The message is far different from the one issued two months ago, when the country's immunization program was getting off to a slow, rocky start. Back in October, shots were scarce, but the disease was rampant. Demand for the vaccine was strong, with lines forming at public clinics and doctors offices around the country. Officials urged patience.
But now, more than 111 million doses of vaccine are available nationally, and only a few states are seeing widespread illness.
That's true locally, where the number of new cases has declined steadily since its late October peak.
Meanwhile, Maricopa County has been allocated nearly 1.2 million doses, meaning that there is a surplus supply of about 287,000 doses right now.
"Human behavior is hard to predict," said Jeanene Fowler, a spokeswoman for Maricopa County's Public Health Department.
"Once we start seeing more illness, people might run out and start getting it again.
"We are definitely going to come back after the January 1 holiday with another push."
One group that has continued to show strong interest in getting vaccinated is seniors.
The elderly traditionally have higher vaccination rates than other age groups, and mass immunizers say seniors have been showing up at clinics in good numbers since the H1N1 shots were opened up to the general public last week.
"I would say there has been lower interest (in general) than I expected, partly because we are in the holiday season right now," said Ted Hedberg, vice president of Healthwaves, which offers swine-flu shots at retail outlets and via employer-immunization programs. "But we have had a lot of seniors come out," he added.
A new survey, released Tuesday by researchers at Harvard University, suggests that public-health officials will need to continue to work to sell the vaccine to other skeptical residents and parents.
The Harvard poll, conducted Dec. 16 and 17, indicated that 55 percent of the 1,600 adults surveyed did not want the vaccine.

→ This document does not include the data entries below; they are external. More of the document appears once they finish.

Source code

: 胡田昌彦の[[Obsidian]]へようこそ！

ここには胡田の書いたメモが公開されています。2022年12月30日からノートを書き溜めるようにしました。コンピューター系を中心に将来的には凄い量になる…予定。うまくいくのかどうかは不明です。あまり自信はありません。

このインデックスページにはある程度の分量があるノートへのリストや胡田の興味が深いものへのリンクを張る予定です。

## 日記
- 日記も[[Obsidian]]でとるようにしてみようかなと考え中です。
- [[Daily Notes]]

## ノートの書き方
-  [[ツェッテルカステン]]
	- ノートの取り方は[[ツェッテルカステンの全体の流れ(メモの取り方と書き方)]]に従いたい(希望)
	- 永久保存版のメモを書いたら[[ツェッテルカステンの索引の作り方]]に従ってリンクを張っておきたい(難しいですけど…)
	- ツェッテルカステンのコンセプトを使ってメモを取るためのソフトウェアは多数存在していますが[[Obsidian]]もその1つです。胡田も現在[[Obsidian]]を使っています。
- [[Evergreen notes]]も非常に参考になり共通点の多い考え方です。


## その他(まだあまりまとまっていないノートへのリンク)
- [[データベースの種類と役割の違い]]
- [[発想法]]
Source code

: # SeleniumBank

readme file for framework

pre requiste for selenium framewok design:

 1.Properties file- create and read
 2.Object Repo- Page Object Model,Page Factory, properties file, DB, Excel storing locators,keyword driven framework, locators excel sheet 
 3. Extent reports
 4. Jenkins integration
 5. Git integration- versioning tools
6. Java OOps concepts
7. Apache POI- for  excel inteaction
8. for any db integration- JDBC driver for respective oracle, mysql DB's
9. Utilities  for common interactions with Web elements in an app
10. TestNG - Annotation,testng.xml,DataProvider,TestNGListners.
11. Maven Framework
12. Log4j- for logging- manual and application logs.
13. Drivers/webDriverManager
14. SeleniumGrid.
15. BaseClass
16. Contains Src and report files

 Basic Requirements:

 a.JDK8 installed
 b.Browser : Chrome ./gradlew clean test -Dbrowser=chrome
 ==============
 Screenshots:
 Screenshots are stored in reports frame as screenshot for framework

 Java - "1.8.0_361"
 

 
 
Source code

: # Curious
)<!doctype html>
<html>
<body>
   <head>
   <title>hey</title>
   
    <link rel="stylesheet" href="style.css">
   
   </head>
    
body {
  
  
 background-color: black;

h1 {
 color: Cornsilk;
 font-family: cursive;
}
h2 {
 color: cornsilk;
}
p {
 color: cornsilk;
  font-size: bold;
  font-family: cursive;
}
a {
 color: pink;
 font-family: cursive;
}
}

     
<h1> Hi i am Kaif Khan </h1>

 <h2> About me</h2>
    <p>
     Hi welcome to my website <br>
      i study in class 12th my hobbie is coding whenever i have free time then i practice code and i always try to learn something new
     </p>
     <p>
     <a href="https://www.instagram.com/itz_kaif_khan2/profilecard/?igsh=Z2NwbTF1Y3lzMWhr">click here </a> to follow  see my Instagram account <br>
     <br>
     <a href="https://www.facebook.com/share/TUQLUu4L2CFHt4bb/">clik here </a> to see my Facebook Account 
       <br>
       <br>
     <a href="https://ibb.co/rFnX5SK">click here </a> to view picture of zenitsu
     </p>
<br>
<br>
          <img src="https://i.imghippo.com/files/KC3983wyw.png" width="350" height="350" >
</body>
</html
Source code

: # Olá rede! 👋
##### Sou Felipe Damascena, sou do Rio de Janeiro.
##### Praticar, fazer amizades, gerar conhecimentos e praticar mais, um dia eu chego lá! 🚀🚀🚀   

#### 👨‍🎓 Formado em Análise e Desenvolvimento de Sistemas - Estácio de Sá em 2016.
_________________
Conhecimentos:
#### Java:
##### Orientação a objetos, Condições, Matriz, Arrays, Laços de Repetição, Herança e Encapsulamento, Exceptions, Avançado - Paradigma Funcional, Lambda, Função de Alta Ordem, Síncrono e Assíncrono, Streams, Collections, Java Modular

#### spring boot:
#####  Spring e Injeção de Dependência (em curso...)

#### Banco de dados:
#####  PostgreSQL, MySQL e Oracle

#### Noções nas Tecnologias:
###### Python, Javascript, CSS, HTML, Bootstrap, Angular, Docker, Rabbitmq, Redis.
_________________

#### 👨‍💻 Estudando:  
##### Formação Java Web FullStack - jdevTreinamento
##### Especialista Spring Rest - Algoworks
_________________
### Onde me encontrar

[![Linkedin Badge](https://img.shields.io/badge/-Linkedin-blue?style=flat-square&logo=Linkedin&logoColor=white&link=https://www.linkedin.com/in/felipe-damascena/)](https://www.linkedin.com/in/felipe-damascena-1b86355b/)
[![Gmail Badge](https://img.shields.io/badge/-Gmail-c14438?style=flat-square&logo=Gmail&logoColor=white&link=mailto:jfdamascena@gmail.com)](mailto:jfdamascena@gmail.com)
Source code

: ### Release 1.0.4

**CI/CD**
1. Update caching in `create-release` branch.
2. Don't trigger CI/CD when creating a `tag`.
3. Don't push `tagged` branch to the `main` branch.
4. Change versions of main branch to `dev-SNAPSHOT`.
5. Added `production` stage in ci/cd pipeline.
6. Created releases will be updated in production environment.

The poll sample included 400 parents and had a margin of error of plus or minus 2.9 percentage points. About 35 percent of them said they wouldn't immunize their children. Concerns about safety were among the top reasons cited by those who opted against it.
Maria Huth, a Gilbert mother of four, has struggled with whether to immunize her kids against the virus. Among her concerns is that the vaccine is new and was developed quickly.
"I kept going back and forth and ultimately decided not to get it," Huth said. "I knew a lot of families that had the swine flu, and it didn't seem that bad."
Schuchat and other health officials emphasized that the H1N1 vaccine is safe. It was developed using the same process as the seasonal-flu vaccine, and extensive checks have not turned up any trend of adverse effects among those who were immunized.
There have been two recalls of vaccines so far, the most recent coming on Tuesday, when drugmaker Medimmune recalled 5 million doses of its nasal spray because it appears to lose potency over time.
As with a similar recall last week by another vaccine maker, most of the doses already had been distributed by the time the problem was discovered, and officials said the revocation had nothing to with the vaccine's safety.
"We've intensified our safety monitoring, and we're not seeing any worrisome signs," Schuchat said.